Me, too. I make a pumice soap for washing extra dirty hands from gardening with a fine-grade of pumice. Adds just the right amount of scrubbiness without being abrasive. You can get different grades/grinds. I got mine from WSP. They have 2 grades- regular and extra fine for sensitive skin. I'm pretty sure mine is the regular, which is pretty fine.


IrishLass


----------



## geniash (Feb 6, 2019)

Thank you! What amount do you add? Do you just eyeball it or follow certain proportion?


----------



## shunt2011 (Feb 6, 2019)

I use 1-2 tsp per pound of oils. I like the regular pumice better than the extra fine which I accidentally ordered last. So I just add more.


----------



## geniash (Feb 6, 2019)

Perfect, thank you! Time to go make some scrubbing soap!


----------



## Clarice (Feb 7, 2019)

I made the mistake of ordering super fine pumice - and was adding some to a cream soap recipe - it took a TON - it is more like a powder than a grit.  SIGH!  live and learn, right?


----------



## Donee' (Feb 7, 2019)

I am not a super fan of pumice - I like to use poppy seeds or ground nuts as an exfoliant


----------



## KiwiMoose (Feb 8, 2019)

I made a pumice and poppy seed soap with the intention of keeping it in the shower as a foot scrubby soap.  I could only get fine ground pumice and I reckon it's too fine.  However it does seem to work (I only started using it two days ago, 4 weeks into the cure) as a fine exfoliant.  I towuld be great as a gardeners hand soap I reckon.  I put in 90g into 1kg oils - so just shy of 10%. (It was half a cup initially but thought it didn't look enough, so put in more).  I also used two essential oils: Spearmint and Lemongrass.  Very fresh smelling.


----------



## Clarice (Feb 8, 2019)

That is GORGEOUS!!!  

Is that a mold or a stamp?  I love the poppy and the little blue dots - it screams FRESH!  

Thanks for sharing!


----------



## geniash (Feb 8, 2019)

KiwiMoose - that soap looks amazing!


----------



## KiwiMoose (Feb 8, 2019)

Clarice said:


> That is GORGEOUS!!!
> 
> Is that a mold or a stamp?  I love the poppy and the little blue dots - it screams FRESH!
> 
> Thanks for sharing!


It's a stamp


----------



## Marley (Jan 2, 2021)

Is there anything you'd change now that you've been making a scrubby soap for two years? I did a small test batch last night, 12 ounces of oils (340g), and added a combination of exfoliants: fine ground pumice powder, ground poppy seeds, jojoba meal, ground walnut shells, Fuller's Earth Clay, basically I added a total of 8 teaspoons of exfoliants in total.  I see the speckles in the soap, but I do not feel the exfoliants at all when testing them.

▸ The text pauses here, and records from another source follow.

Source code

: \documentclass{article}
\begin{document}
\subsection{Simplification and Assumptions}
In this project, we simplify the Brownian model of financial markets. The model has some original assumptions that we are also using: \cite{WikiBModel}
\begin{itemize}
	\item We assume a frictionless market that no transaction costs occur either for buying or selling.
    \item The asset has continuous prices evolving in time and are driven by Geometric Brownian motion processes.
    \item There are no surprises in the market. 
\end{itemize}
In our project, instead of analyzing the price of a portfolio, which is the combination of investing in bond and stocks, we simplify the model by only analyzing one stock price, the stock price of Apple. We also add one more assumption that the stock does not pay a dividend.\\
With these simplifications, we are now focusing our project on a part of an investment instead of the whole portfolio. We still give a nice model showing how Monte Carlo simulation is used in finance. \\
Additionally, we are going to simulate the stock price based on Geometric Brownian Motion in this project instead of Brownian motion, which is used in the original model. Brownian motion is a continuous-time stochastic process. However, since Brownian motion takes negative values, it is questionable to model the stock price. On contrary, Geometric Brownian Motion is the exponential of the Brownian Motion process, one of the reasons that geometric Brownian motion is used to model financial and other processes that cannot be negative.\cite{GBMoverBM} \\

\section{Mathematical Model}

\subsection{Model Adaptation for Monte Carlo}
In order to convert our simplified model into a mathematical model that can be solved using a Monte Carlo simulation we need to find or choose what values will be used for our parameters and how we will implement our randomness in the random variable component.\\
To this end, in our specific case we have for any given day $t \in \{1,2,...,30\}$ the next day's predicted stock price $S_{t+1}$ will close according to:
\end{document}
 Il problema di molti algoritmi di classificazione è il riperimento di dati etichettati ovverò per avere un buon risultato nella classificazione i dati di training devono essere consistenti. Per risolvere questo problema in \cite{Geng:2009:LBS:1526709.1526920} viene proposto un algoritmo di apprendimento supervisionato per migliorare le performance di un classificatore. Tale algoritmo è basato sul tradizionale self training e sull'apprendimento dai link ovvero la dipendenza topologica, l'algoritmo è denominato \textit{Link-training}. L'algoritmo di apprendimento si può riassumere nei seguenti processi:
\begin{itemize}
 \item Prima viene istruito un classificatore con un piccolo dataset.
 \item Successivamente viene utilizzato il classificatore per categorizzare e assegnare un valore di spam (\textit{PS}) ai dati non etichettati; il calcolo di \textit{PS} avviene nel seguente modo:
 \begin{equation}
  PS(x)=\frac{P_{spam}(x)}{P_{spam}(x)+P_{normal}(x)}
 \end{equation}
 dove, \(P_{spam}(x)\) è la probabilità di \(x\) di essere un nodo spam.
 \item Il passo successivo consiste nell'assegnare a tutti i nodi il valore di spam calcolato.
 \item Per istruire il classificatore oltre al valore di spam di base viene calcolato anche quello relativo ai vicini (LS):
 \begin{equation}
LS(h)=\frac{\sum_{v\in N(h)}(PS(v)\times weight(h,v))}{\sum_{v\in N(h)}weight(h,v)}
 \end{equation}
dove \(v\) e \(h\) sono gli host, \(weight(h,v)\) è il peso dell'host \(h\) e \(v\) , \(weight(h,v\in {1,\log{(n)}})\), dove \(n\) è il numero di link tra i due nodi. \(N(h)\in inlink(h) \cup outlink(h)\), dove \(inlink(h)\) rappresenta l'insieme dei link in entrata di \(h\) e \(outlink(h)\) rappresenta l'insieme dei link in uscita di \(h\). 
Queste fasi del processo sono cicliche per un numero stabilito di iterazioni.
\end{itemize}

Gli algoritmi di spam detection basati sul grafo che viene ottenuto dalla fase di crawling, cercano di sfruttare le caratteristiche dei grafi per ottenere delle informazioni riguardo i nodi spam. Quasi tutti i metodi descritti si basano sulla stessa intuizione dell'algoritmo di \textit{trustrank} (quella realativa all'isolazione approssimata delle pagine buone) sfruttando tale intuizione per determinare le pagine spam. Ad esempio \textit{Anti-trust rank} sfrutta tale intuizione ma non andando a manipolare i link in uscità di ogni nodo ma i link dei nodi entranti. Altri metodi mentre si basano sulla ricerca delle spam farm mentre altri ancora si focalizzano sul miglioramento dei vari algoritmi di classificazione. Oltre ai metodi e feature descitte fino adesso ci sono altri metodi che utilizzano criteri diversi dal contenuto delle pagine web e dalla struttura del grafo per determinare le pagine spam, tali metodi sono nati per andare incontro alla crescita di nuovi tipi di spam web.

Understand, they're not cured yet, but I tested a sliver of one. I did force gel. Any ideas on what to do to make a better "scrubby" bar?


----------



## Misschief (Jan 2, 2021)

I make a Gardener's hand soap that uses fine ground pumice, poppy seeds (not ground), dried lemon peel powder, and cornmeal. It's pretty scrubby and my customers seem to like it.


----------



## Ryk.dan (Jan 2, 2021)

I use fine ground coffee for exfoliation.


----------